> _WHAT YOU WILL DO_
Please copy out all lines of the entries that contain the word "newtheorem".

INPUT Block Start

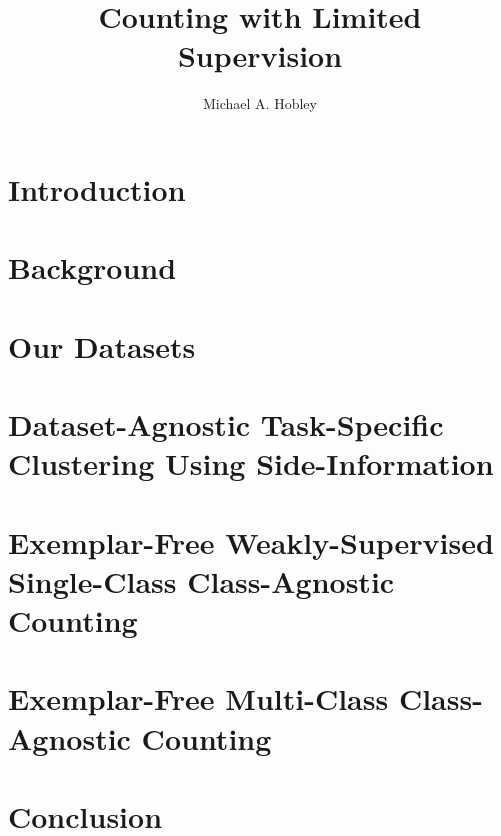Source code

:\documentclass[nobind]{ociamthesis}
\title{Counting with Limited \\[1ex]
Supervision}   %
\author{Michael A. Hobley}
\begin{document}
\setcounter{tocdepth}{2}
\setcounter{secnumdepth}{2} 


\maketitle   









\singlespacing
\tableofcontents
\doublespacing
\restoregeometry



\newpage
{}

\chapter{Introduction} 
\label{sec__intro}


\chapter{Background}
\label{sec__literature_review} 


\chapter{Our Datasets}
\label{sec__Datasets}


\chapter{Dataset-Agnostic Task-Specific Clustering Using Side-Information}
\label{sec__DMS}


\chapter{Exemplar-Free Weakly-Supervised Single-Class Class-Agnostic Counting}
\label{sec__LTCA}



\chapter{Exemplar-Free Multi-Class Class-Agnostic Counting}
\label{sec__ABC123}


\chapter{Conclusion}
\label{sec__conclusion}

\newpage

{
    \small
    \singlespacing
    
    
   
}  
\end{document}

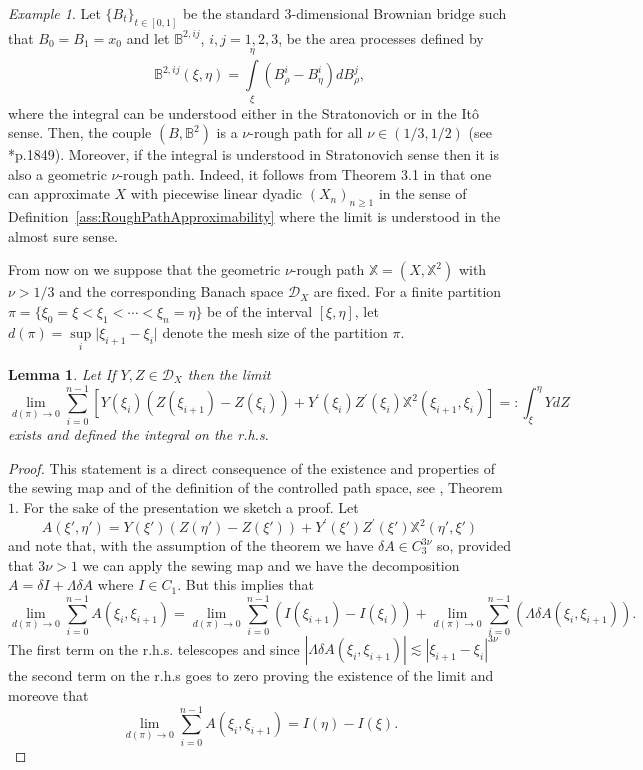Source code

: \documentclass[11pt,a4paper,reqno]{amsart}%
\theoremstyle{plain}
\theoremstyle{remark}
\newtheorem{example}[theorem]{Example}
\theoremstyle{plain}
\newtheorem{lemma}[theorem]{Lemma}
\numberwithin{equation}{section}
\def\supl{\sup\limits}
\def\intl{\int\limits}
\def\supl{\mathop{\sup}\limits}
\begin{document}
\begin{example}
Let $\{B_t\}_{t\in [0,1]}$ be the standard $3$-dimensional Brownian
bridge such that $B_0=B_1=x_0$ and let $\mathbb{B}^{2,ij}$, $i,j=1,2,3$,  be the
area processes defined by
$$
\mathbb{B}^{2,ij}(\xi,\eta)=\intl_{\xi}^{\eta}(B^i_{\rho}-B^i_{\eta})dB^j_{\rho},
$$
where the integral can be understood either in the Stratonovich or in the It\^o
sense. Then, the couple $(B,\mathbb{B}^2)$ is a $\nu$-rough path for all $\nu\in(1/3,1/2)$ (see \cite{[Bess+Gub_2005]}*{p.1849}). Moreover, if the integral is understood in Stratonovich sense then it is also a
geometric $\nu$-rough path.  Indeed, it follows from Theorem
3.1 in \cite{[Friz-2005]} that one can approximate $X$ with
piecewise linear dyadic $(X_n)_{n\ge 1}$ in the sense of Definition~\ref{ass:RoughPathApproximability} where the limit is understood in the almost sure sense.
\end{example}
From now on we suppose that the geometric $\nu$-rough path
$\mathbb{X}=(X,\mathbb{X}^2)$ with $\nu>1/3$ and the corresponding Banach space
$\mathcal{D}_X$ are fixed.  For a  finite
partition $\pi=\{\xi_0=\xi<\xi_1<\cdots<\xi_n=\eta\}$ be   of the interval  $[\xi,\eta]$, let  $d(\pi)=\supl_i\vert \xi_{i+1}-\xi_i\vert $ denote the mesh size of the partition $\pi$.
\begin{lemma}\label{lem:IntegralDef}
Let  If $Y,Z\in \mathcal{D}_X$ then the limit
\begin{equation}
\lim_{d(\pi)\to
0}\sum_{i=0}^{n-1}[Y(\xi_i)(Z(\xi_{i+1})-Z(\xi_i))+Y^\prime(\xi_i)Z^\prime(\xi_i)\mathbb{X}^2(\xi_{i+1},\xi_i)] =: \int_{\xi}^{\eta}YdZ\label{eqn:IntegralDef-1}
\end{equation}
exists and defined the integral on the r.h.s.
\end{lemma}
\begin{proof}%
This statement is a direct consequence of the existence and properties of the sewing map and of the definition of the controlled path space, see \cite{[Gubinelli-2004]}, Theorem $1$. For the sake of the presentation we sketch a proof. Let
$$
A(\xi',\eta')= Y(\xi')(Z(\eta')-Z(\xi'))+Y^\prime(\xi')Z^\prime(\xi')\mathbb{X}^2(\eta',\xi')
$$
and note that, with the assumption of the theorem we have $\delta A \in C^{3\nu}_3$ so, provided that $3\nu> 1$ we can apply the sewing map and we have the decomposition
$
A = \delta I +  \Lambda \delta A
$
where $I\in C_1$. But this implies that
$$
\lim_{d(\pi)\to
0}\sum_{i=0}^{n-1} A(\xi_i,\xi_{i+1}) =\lim_{d(\pi)\to
0}\sum_{i=0}^{n-1} (I(\xi_{i+1})-I(\xi_i)) +  \lim_{d(\pi)\to
0}\sum_{i=0}^{n-1} (\Lambda \delta A(\xi_i,\xi_{i+1})).
$$
The first term on the r.h.s. telescopes and since $|\Lambda \delta A(\xi_i,\xi_{i+1})| \lesssim |\xi_{i+1}-\xi_i|^{3\nu}$ the second term on the r.h.s goes to zero proving the existence of the limit and moreove that
$$
\lim_{d(\pi)\to
0}\sum_{i=0}^{n-1} A(\xi_i,\xi_{i+1}) = I(\eta)-I(\xi).
$$
\end{proof}
\end{document}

INPUT Block End

> _ANSWER_
\newtheorem{example}[theorem]{Example}
\newtheorem{lemma}[theorem]{Lemma}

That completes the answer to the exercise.